I carefully took myself home. I slept most of that afternoon and, because it was still hot the next day, did nothing much which felt exactly right. In other words, I took good care of myself.
Today when I sat down at the computer to begin my freelance writing day I felt physically pretty good, and mentally like I’d been away from everything for a month or more.
My hit list stood me in good stead and shortly I was working on my primary writing project. Because I am committed to being accountable at least to myself through the hit list I could tell quickly exactly what my main project is at the moment. Since I’m also determined to spend the first hour or so each work day on that project I got busy.
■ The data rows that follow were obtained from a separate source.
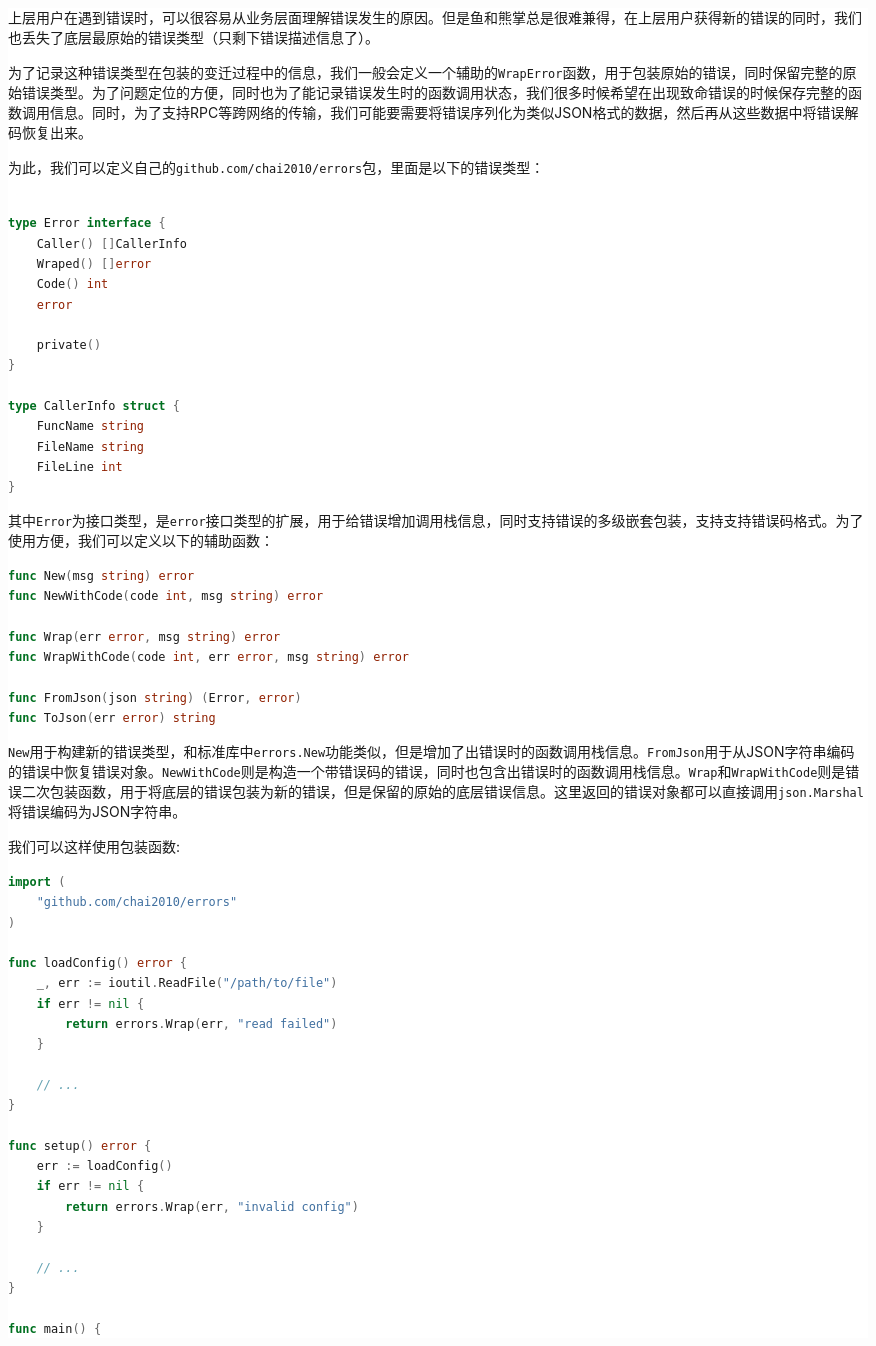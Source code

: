 上层用户在遇到错误时，可以很容易从业务层面理解错误发生的原因。但是鱼和熊掌总是很难兼得，在上层用户获得新的错误的同时，我们也丢失了底层最原始的错误类型（只剩下错误描述信息了）。

为了记录这种错误类型在包装的变迁过程中的信息，我们一般会定义一个辅助的`WrapError`函数，用于包装原始的错误，同时保留完整的原始错误类型。为了问题定位的方便，同时也为了能记录错误发生时的函数调用状态，我们很多时候希望在出现致命错误的时候保存完整的函数调用信息。同时，为了支持RPC等跨网络的传输，我们可能要需要将错误序列化为类似JSON格式的数据，然后再从这些数据中将错误解码恢复出来。

为此，我们可以定义自己的`github.com/chai2010/errors`包，里面是以下的错误类型：

```go

type Error interface {
	Caller() []CallerInfo
	Wraped() []error
	Code() int
	error

	private()
}

type CallerInfo struct {
	FuncName string
	FileName string
	FileLine int
}
```

其中`Error`为接口类型，是`error`接口类型的扩展，用于给错误增加调用栈信息，同时支持错误的多级嵌套包装，支持支持错误码格式。为了使用方便，我们可以定义以下的辅助函数：

```go
func New(msg string) error
func NewWithCode(code int, msg string) error

func Wrap(err error, msg string) error
func WrapWithCode(code int, err error, msg string) error

func FromJson(json string) (Error, error)
func ToJson(err error) string 
```

`New`用于构建新的错误类型，和标准库中`errors.New`功能类似，但是增加了出错误时的函数调用栈信息。`FromJson`用于从JSON字符串编码的错误中恢复错误对象。`NewWithCode`则是构造一个带错误码的错误，同时也包含出错误时的函数调用栈信息。`Wrap`和`WrapWithCode`则是错误二次包装函数，用于将底层的错误包装为新的错误，但是保留的原始的底层错误信息。这里返回的错误对象都可以直接调用`json.Marshal`将错误编码为JSON字符串。

我们可以这样使用包装函数:

```go
import (
	"github.com/chai2010/errors"
)

func loadConfig() error {
	_, err := ioutil.ReadFile("/path/to/file")
	if err != nil {
		return errors.Wrap(err, "read failed")
	}

	// ...
}

func setup() error {
	err := loadConfig()
	if err != nil {
		return errors.Wrap(err, "invalid config")
	}

	// ...
}

func main() {
```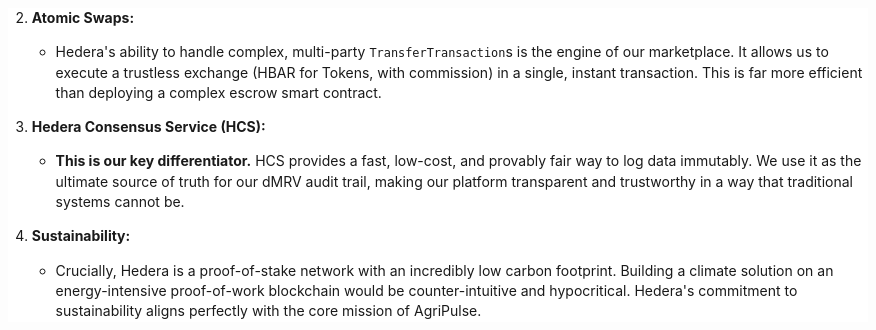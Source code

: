 2.  **Atomic Swaps:**
    *   Hedera's ability to handle complex, multi-party `TransferTransaction`s is the engine of our marketplace. It allows us to execute a trustless exchange (HBAR for Tokens, with commission) in a single, instant transaction. This is far more efficient than deploying a complex escrow smart contract.

3.  **Hedera Consensus Service (HCS):**
    *   **This is our key differentiator.** HCS provides a fast, low-cost, and provably fair way to log data immutably. We use it as the ultimate source of truth for our dMRV audit trail, making our platform transparent and trustworthy in a way that traditional systems cannot be.

4.  **Sustainability:**
    *   Crucially, Hedera is a proof-of-stake network with an incredibly low carbon footprint. Building a climate solution on an energy-intensive proof-of-work blockchain would be counter-intuitive and hypocritical. Hedera's commitment to sustainability aligns perfectly with the core mission of AgriPulse.
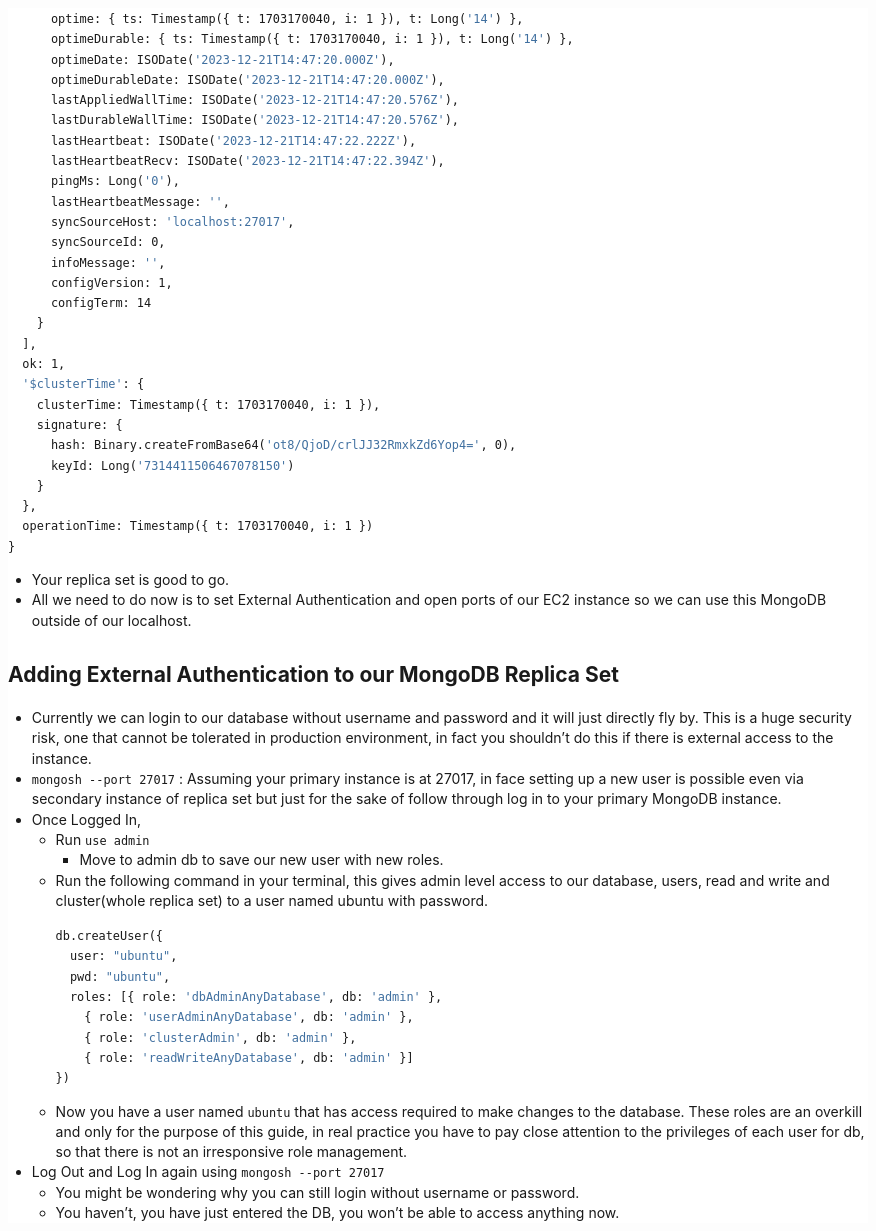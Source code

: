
   ```makefile
        optime: { ts: Timestamp({ t: 1703170040, i: 1 }), t: Long('14') },
        optimeDurable: { ts: Timestamp({ t: 1703170040, i: 1 }), t: Long('14') },
        optimeDate: ISODate('2023-12-21T14:47:20.000Z'),
        optimeDurableDate: ISODate('2023-12-21T14:47:20.000Z'),
        lastAppliedWallTime: ISODate('2023-12-21T14:47:20.576Z'),
        lastDurableWallTime: ISODate('2023-12-21T14:47:20.576Z'),
        lastHeartbeat: ISODate('2023-12-21T14:47:22.222Z'),
        lastHeartbeatRecv: ISODate('2023-12-21T14:47:22.394Z'),
        pingMs: Long('0'),
        lastHeartbeatMessage: '',
        syncSourceHost: 'localhost:27017',
        syncSourceId: 0,
        infoMessage: '',
        configVersion: 1,
        configTerm: 14
      }
    ],
    ok: 1,
    '$clusterTime': {
      clusterTime: Timestamp({ t: 1703170040, i: 1 }),
      signature: {
        hash: Binary.createFromBase64('ot8/QjoD/crlJJ32RmxkZd6Yop4=', 0),
        keyId: Long('7314411506467078150')
      }
    },
    operationTime: Timestamp({ t: 1703170040, i: 1 })
  }
  ```
  - Your replica set is good to go.
- All we need to do now is to set External Authentication and open ports of our EC2 instance so we can use this MongoDB outside of our localhost.

## Adding External Authentication to our MongoDB Replica Set

- Currently we can login to our database without username and password and it will just directly fly by. This is a huge security risk, one that cannot be tolerated in production environment, in fact you shouldn’t do this if there is external access to the instance.
- `mongosh --port 27017` : Assuming your primary instance is at 27017, in face setting up a new user is possible even via secondary instance of replica set but just for the sake of follow through log in to your primary MongoDB instance.
- Once Logged In,
  - Run `use admin`
    - Move to admin db to save our new user with new roles.
  - Run the following command in your terminal, this gives admin level access to our database, users, read and write and cluster(whole replica set) to a user named ubuntu with password.
    ```makefile
    db.createUser({
      user: "ubuntu",
      pwd: "ubuntu",
      roles: [{ role: 'dbAdminAnyDatabase', db: 'admin' },
        { role: 'userAdminAnyDatabase', db: 'admin' },
        { role: 'clusterAdmin', db: 'admin' },
        { role: 'readWriteAnyDatabase', db: 'admin' }]
    })
    ```
  - Now you have a user named `ubuntu` that has access required to make changes to the database. These roles are an overkill and only for the purpose of this guide, in real practice you have to pay close attention to the privileges of each user for db, so that there is not an irresponsive role management.
- Log Out and Log In again using `mongosh --port 27017`
  - You might be wondering why you can still login without username or password.
  - You haven’t, you have just entered the DB, you won’t be able to access anything now.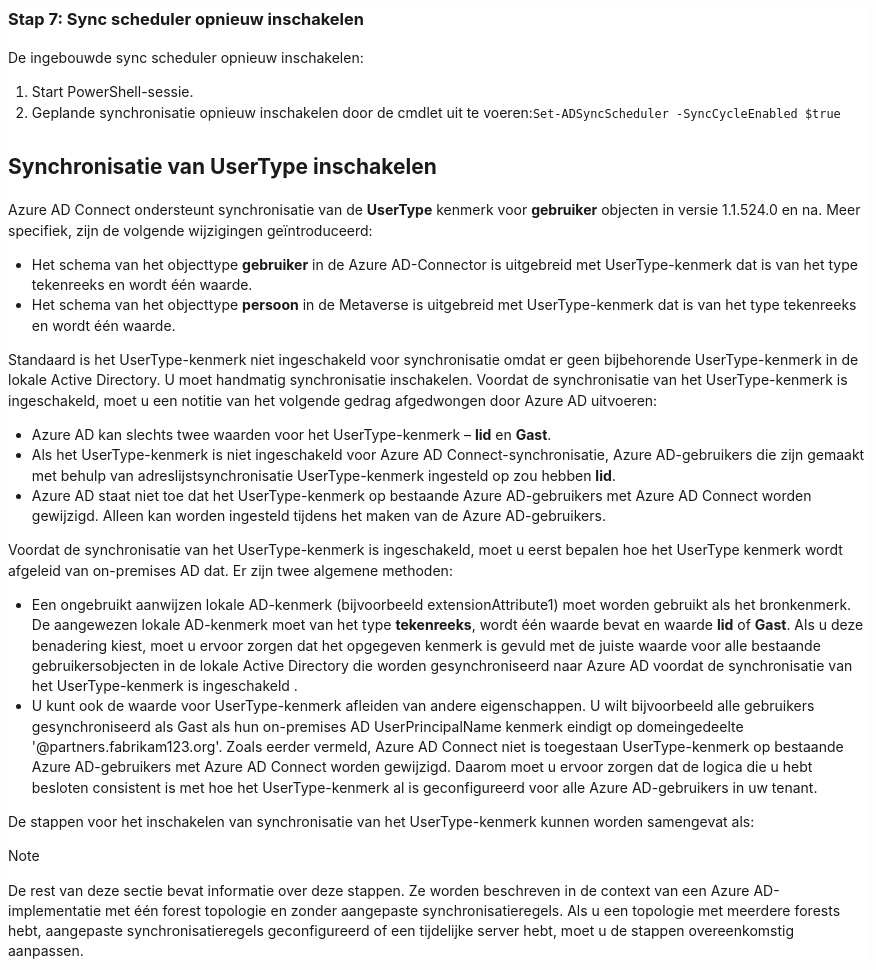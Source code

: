 ### <a name="step-7-re-enable-sync-scheduler"></a>Stap 7: Sync scheduler opnieuw inschakelen
De ingebouwde sync scheduler opnieuw inschakelen:

1. Start PowerShell-sessie.
2. Geplande synchronisatie opnieuw inschakelen door de cmdlet uit te voeren:`Set-ADSyncScheduler -SyncCycleEnabled $true`

## <a name="enable-synchronization-of-usertype"></a>Synchronisatie van UserType inschakelen
Azure AD Connect ondersteunt synchronisatie van de **UserType** kenmerk voor **gebruiker** objecten in versie 1.1.524.0 en na. Meer specifiek, zijn de volgende wijzigingen geïntroduceerd:

- Het schema van het objecttype **gebruiker** in de Azure AD-Connector is uitgebreid met UserType-kenmerk dat is van het type tekenreeks en wordt één waarde.
- Het schema van het objecttype **persoon** in de Metaverse is uitgebreid met UserType-kenmerk dat is van het type tekenreeks en wordt één waarde.

Standaard is het UserType-kenmerk niet ingeschakeld voor synchronisatie omdat er geen bijbehorende UserType-kenmerk in de lokale Active Directory. U moet handmatig synchronisatie inschakelen. Voordat de synchronisatie van het UserType-kenmerk is ingeschakeld, moet u een notitie van het volgende gedrag afgedwongen door Azure AD uitvoeren:

- Azure AD kan slechts twee waarden voor het UserType-kenmerk – **lid** en **Gast**.
- Als het UserType-kenmerk is niet ingeschakeld voor Azure AD Connect-synchronisatie, Azure AD-gebruikers die zijn gemaakt met behulp van adreslijstsynchronisatie UserType-kenmerk ingesteld op zou hebben **lid**.
- Azure AD staat niet toe dat het UserType-kenmerk op bestaande Azure AD-gebruikers met Azure AD Connect worden gewijzigd. Alleen kan worden ingesteld tijdens het maken van de Azure AD-gebruikers.

Voordat de synchronisatie van het UserType-kenmerk is ingeschakeld, moet u eerst bepalen hoe het UserType kenmerk wordt afgeleid van on-premises AD dat. Er zijn twee algemene methoden:

- Een ongebruikt aanwijzen lokale AD-kenmerk (bijvoorbeeld extensionAttribute1) moet worden gebruikt als het bronkenmerk. De aangewezen lokale AD-kenmerk moet van het type **tekenreeks**, wordt één waarde bevat en waarde **lid** of **Gast**. Als u deze benadering kiest, moet u ervoor zorgen dat het opgegeven kenmerk is gevuld met de juiste waarde voor alle bestaande gebruikersobjecten in de lokale Active Directory die worden gesynchroniseerd naar Azure AD voordat de synchronisatie van het UserType-kenmerk is ingeschakeld .
- U kunt ook de waarde voor UserType-kenmerk afleiden van andere eigenschappen. U wilt bijvoorbeeld alle gebruikers gesynchroniseerd als Gast als hun on-premises AD UserPrincipalName kenmerk eindigt op domeingedeelte '@partners.fabrikam123.org'. Zoals eerder vermeld, Azure AD Connect niet is toegestaan UserType-kenmerk op bestaande Azure AD-gebruikers met Azure AD Connect worden gewijzigd. Daarom moet u ervoor zorgen dat de logica die u hebt besloten consistent is met hoe het UserType-kenmerk al is geconfigureerd voor alle Azure AD-gebruikers in uw tenant.

De stappen voor het inschakelen van synchronisatie van het UserType-kenmerk kunnen worden samengevat als:

>[!NOTE]
> De rest van deze sectie bevat informatie over deze stappen. Ze worden beschreven in de context van een Azure AD-implementatie met één forest topologie en zonder aangepaste synchronisatieregels. Als u een topologie met meerdere forests hebt, aangepaste synchronisatieregels geconfigureerd of een tijdelijke server hebt, moet u de stappen overeenkomstig aanpassen.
That’s the first hour – not after email, which had stacked up and not with the radio on. Not after a game of solitaire. Not after checking twitter or the 5 Buck Forum or any of the other digital distractions available to all of us these days.
In my case it’s right after meditation, but the real point is that the first hour begins when I sit down at the computer. That’s my own signal for the start of my work day.
Only my senior cat, MzTiz is allowed to interrupt me during that period and then only to check on her food. That’s brief, believe me.
What really caught my attention this morning is how well it works for me to spend that first hour or so on my most important writing.
I was at my most creative – mornings are my best creative times.
Because I’ve been working steadily every workday on this project it was easy to slip back into it even though I’d had sort of a lost weekend and felt out of touch when I started.
I was delighted with the progress I made. Isn’t it great to be pleased with your progress?
Spending the first hour or so on a single writing project doesn’t mean others don’t get done. In fact I find it easier to get client work done and blogs written after I’ve allowed myself to use my creativity and productivity where I think it will do the most good.
John Soares over at Productive Writers often talks about how distractions like the ‘net can reduce our productivity. It’s a site worth exploring.
How do you spend your first writing work hour?